__Your assignment__.
Give the number of lines below that hold the string "theaisummer", and nothing more.

__Data in this exercise__.

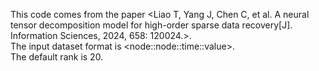 This code comes from the paper <Liao T, Yang J, Chen C, et al. A neural tensor decomposition model for high-order sparse data recovery[J]. Information Sciences, 2024, 658: 120024.>.   
The input dataset format is \<node::node::time::value>.  
The default rank is 20.


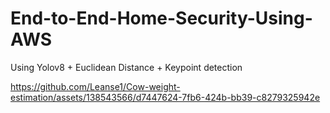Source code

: # End-to-End-Home-Security-Using-AWS
Using Yolov8 + Euclidean Distance + Keypoint detection


https://github.com/Leanse1/Cow-weight-estimation/assets/138543566/d7447624-7fb6-424b-bb39-c8279325942e



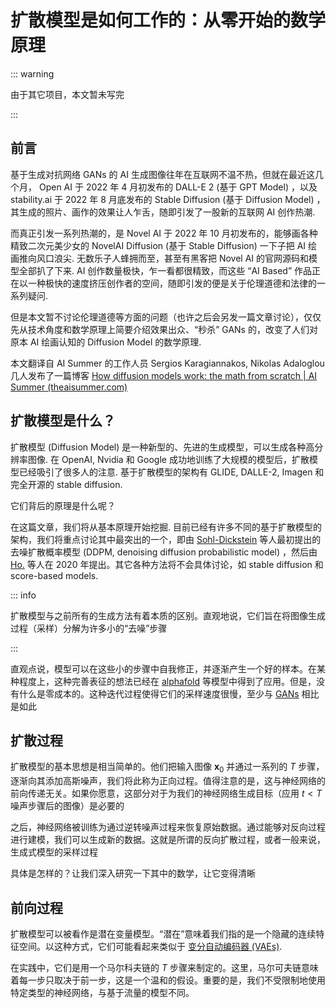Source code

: # 扩散模型是如何工作的：从零开始的数学原理

::: warning

由于其它项目，本文暂未写完

:::

## 前言

基于生成对抗网络 GANs 的 AI 生成图像往年在互联网不温不热，但就在最近这几个月， Open AI 于 2022 年 4 月初发布的 DALL-E 2 (基于 GPT Model) ，以及 stability.ai 于 2022 年 8 月底发布的 Stable Diffusion (基于 Diffusion Model)  ，其生成的照片、画作的效果让人乍舌，随即引发了一股新的互联网 AI 创作热潮.  

而真正引发一系列热潮的，是 Novel AI 于 2022 年 10 月初发布的，能够画各种精致二次元美少女的 NovelAI Diffusion  (基于 Stable Diffusion) 一下子把 AI 绘画推向风口浪尖.  无数乐子人蜂拥而至，甚至有黑客把 Novel AI 的官网源码和模型全部扒了下来.  AI 创作数量极快，乍一看都很精致，而这些 “AI Based” 作品正在以一种极快的速度挤压创作者的空间，随即引发的便是关于伦理道德和法律的一系列疑问.  

但是本文暂不讨论伦理道德等方面的问题（也许之后会另发一篇文章讨论），仅仅先从技术角度和数学原理上简要介绍效果出众、“秒杀” GANs 的，改变了人们对原本 AI 绘画认知的 Diffusion Model 的数学原理.  

本文翻译自 AI Summer 的工作人员 Sergios Karagiannakos, Nikolas Adaloglou 几人发布了一篇博客 [How diffusion models work: the math from scratch | AI Summer (theaisummer.com)](https://theaisummer.com/diffusion-models/)

## 扩散模型是什么？

扩散模型 (Diffusion Model) 是一种新型的、先进的生成模型，可以生成各种高分辨率图像.  在 OpenAI, Nvidia 和 Google 成功地训练了大规模的模型后，扩散模型已经吸引了很多人的注意.  基于扩散模型的架构有 GLIDE, DALLE-2, Imagen 和 完全开源的 stable diffusion.

它们背后的原理是什么呢？

在这篇文章，我们将从基本原理开始挖掘.  目前已经有许多不同的基于扩散模型的架构，我们将重点讨论其中最突出的一个，即由 [Sohl-Dickstein](https://arxiv.org/abs/1503.03585) 等人最初提出的去噪扩散概率模型 (DDPM, denoising diffusion probabilistic model) ，然后由 [Ho.](https://arxiv.org/abs/2006.11239) 等人在 2020 年提出。其它各种方法将不会具体讨论，如 stable diffusion 和 score-based models.

::: info

扩散模型与之前所有的生成方法有着本质的区别。直观地说，它们旨在将图像生成过程（采样）分解为许多小的“去噪”步骤

:::

直观点说，模型可以在这些小的步骤中自我修正，并逐渐产生一个好的样本。在某种程度上，这种完善表征的想法已经在 [alphafold](https://youtu.be/nGVFbPKrRWQ?t=1148) 等模型中得到了应用。但是，没有什么是零成本的。这种迭代过程使得它们的采样速度很慢，至少与 [GANs](https://theaisummer.com/gan-computer-vision/) 相比是如此

## 扩散过程

扩散模型的基本思想是相当简单的。他们把输入图像 $\mathbf{x}_0$ 并通过一系列的 $T$ 步骤，逐渐向其添加高斯噪声，我们将此称为正向过程。值得注意的是，这与神经网络的前向传递无关。如果你愿意，这部分对于为我们的神经网络生成目标（应用 $t \lt T$ 噪声步骤后的图像）是必要的

之后，神经网络被训练为通过逆转噪声过程来恢复原始数据。通过能够对反向过程进行建模，我们可以生成新的数据。这就是所谓的反向扩散过程，或者一般来说，生成式模型的采样过程

具体是怎样的？让我们深入研究一下其中的数学，让它变得清晰

## 前向过程

扩散模型可以被看作是潜在变量模型。“潜在”意味着我们指的是一个隐藏的连续特征空间。以这种方式，它们可能看起来类似于 [变分自动编码器 (VAEs)](https://theaisummer.com/latent-variable-models/). 

在实践中，它们是用一个马尔科夫链的 $T$ 步骤来制定的。这里，马尔可夫链意味着每一步只取决于前一步，这是一个温和的假设。重要的是，我们不受限制地使用特定类型的神经网络，与基于流量的模型不同。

__Response area__.
3